Небезынтересно было бы рассмотреть с предложенной точки зрения также и ряд культурных практик, связанных с плевком и с мочеиспусканием, а также с отражениями этих практик в соответствующих речевых кодах. «Приблатненная» манера постоянно сплевывать во время разговора себе под ноги, акцентируя при этом каждый плевок, может, на мой взгляд, быть объяснена двояко. Во-первых, демонстрация «обилия» слюны может на латентно уровне восходить к магистической демонстрации «песьего бешенства» (пены, идущей изо рта у бешеного животного), что, при выраженной положительной внутризональной маркированности самого феномена «бешенства», «одержимости», берсерка или боевого амока должно повышать ситуативный статус демонстрирующего данную форму поведения человека. Во-вторых, свойственный как псам, так и волкам обычай метить территорию явно не мог не быть освоен и культурно «преломлен» территориально-магической традицией. Так, плевок под ноги не самому себе, а собеседнику, является знаком прямой агрессии, прямого покушения на его «территориальную адекватность» . Что же касается мочеиспускания, то здесь, как мне кажется, следовало бы повнимательнее присмотреться к совсем недавно, очевидно, вошедший в употребление у мужской половины человечества (и неведомый остальным приматам) способ мочиться стоя — связанный, вероятно, с демонстративными аспектами прямохождения и, возможно, также с маркированием территории.
7. «Волчья» составляющая ряда европейских социально-культурных феноменов.

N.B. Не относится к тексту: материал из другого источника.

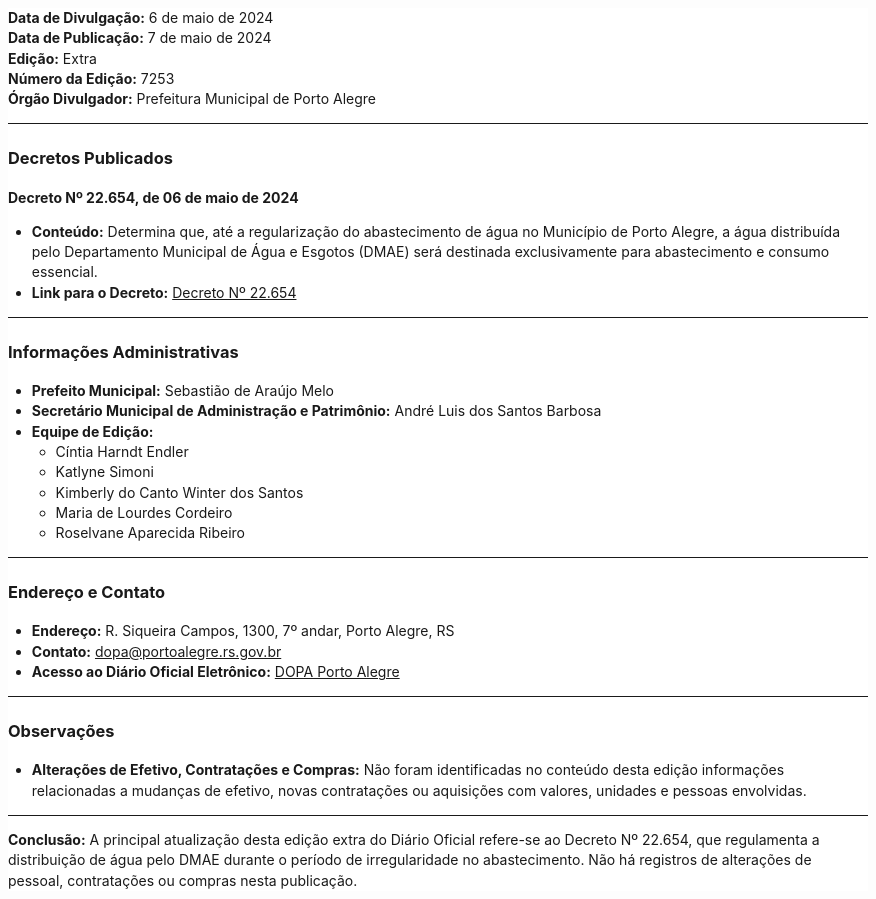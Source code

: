 **Data de Divulgação:** 6 de maio de 2024  
**Data de Publicação:** 7 de maio de 2024  
**Edição:** Extra  
**Número da Edição:** 7253  
**Órgão Divulgador:** Prefeitura Municipal de Porto Alegre

---

### **Decretos Publicados**

**Decreto Nº 22.654, de 06 de maio de 2024**

- **Conteúdo:** Determina que, até a regularização do abastecimento de água no Município de Porto Alegre, a água distribuída pelo Departamento Municipal de Água e Esgotos (DMAE) será destinada exclusivamente para abastecimento e consumo essencial.
- **Link para o Decreto:** [Decreto Nº 22.654](http://dopaonlineupload.procempa.com.br/dopaonlineupload/5184_ce_475826_1.pdf)

---

### **Informações Administrativas**

- **Prefeito Municipal:** Sebastião de Araújo Melo
- **Secretário Municipal de Administração e Patrimônio:** André Luis dos Santos Barbosa
- **Equipe de Edição:**  
  - Cíntia Harndt Endler  
  - Katlyne Simoni  
  - Kimberly do Canto Winter dos Santos  
  - Maria de Lourdes Cordeiro  
  - Roselvane Aparecida Ribeiro

---

### **Endereço e Contato**

- **Endereço:** R. Siqueira Campos, 1300, 7º andar, Porto Alegre, RS
- **Contato:** dopa@portoalegre.rs.gov.br
- **Acesso ao Diário Oficial Eletrônico:** [DOPA Porto Alegre](http://www.portoalegre.rs.gov.br/dopa)

---

### **Observações**

- **Alterações de Efetivo, Contratações e Compras:** Não foram identificadas no conteúdo desta edição informações relacionadas a mudanças de efetivo, novas contratações ou aquisições com valores, unidades e pessoas envolvidas.

---

**Conclusão:** A principal atualização desta edição extra do Diário Oficial refere-se ao Decreto Nº 22.654, que regulamenta a distribuição de água pelo DMAE durante o período de irregularidade no abastecimento. Não há registros de alterações de pessoal, contratações ou compras nesta publicação.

Во всяком раннем человеческом сообществе фигура военного вождя обладает совершенно исключительными функциями и играет свою, ни на какую другую не похожую роль. Военный вождь по определению не может принадлежать к числу родовых старейшин — во главе военного похода не должен стоять человек, сам находящийся не в лучшей физической форме; главным достоинством вождя является не магическая власть над «центром», над неизменным самовоспроизводящимся миропорядком культурного пространства, но маргинальная харизма. Согласно основным законам магического мышления, выходящая на добычу или на защиту рубежей «стая» представляет собой единый организм, магически воплощенный в вожаке, в военном вожде. И если вожак хоть в чем-то ущербен, поход принципиально не может закончиться удачей. Отряд представляет собой магически единое «тело», и военный вождь единосущен ему, он и есть — весь отряд, и каждый конкретный воин для него — как палец на руке. Военный вождь берет на себя колоссальную ответственность, выходя (и сам по себе, и «в комплексе», как составное из многих тел магическое «тело войска») за пределы «культурной», магически освоенной территории, в «темную» хтоническую зону, во всех отношениях чужую и враждебную. Всякая удача есть следствие его удачливости, его военного счастья; вина за всякую неудачу полностью лежит на нем. Добыча традиционно также является собственностью военного вождя (понимаемого, опять же, как единое во множестве «тело» войска), и его ключевая функция при разделе добычи после удачного похода — только лишнее тому подтверждение: он фактически лишь награждает части своего тела за хорошую работу на той грани, где единый «корпус» отряда рассыпается на индивидуальные, на-себя-ориентированные монады (то есть на границе между собственно мужской и «общей» зонами). Право вождя выбирать лучшую долю в добыче до начала общего раздела (сохранившееся в практике волжских разбойников и пиратов Карибского бассейна) магически означает его право на всю добычу.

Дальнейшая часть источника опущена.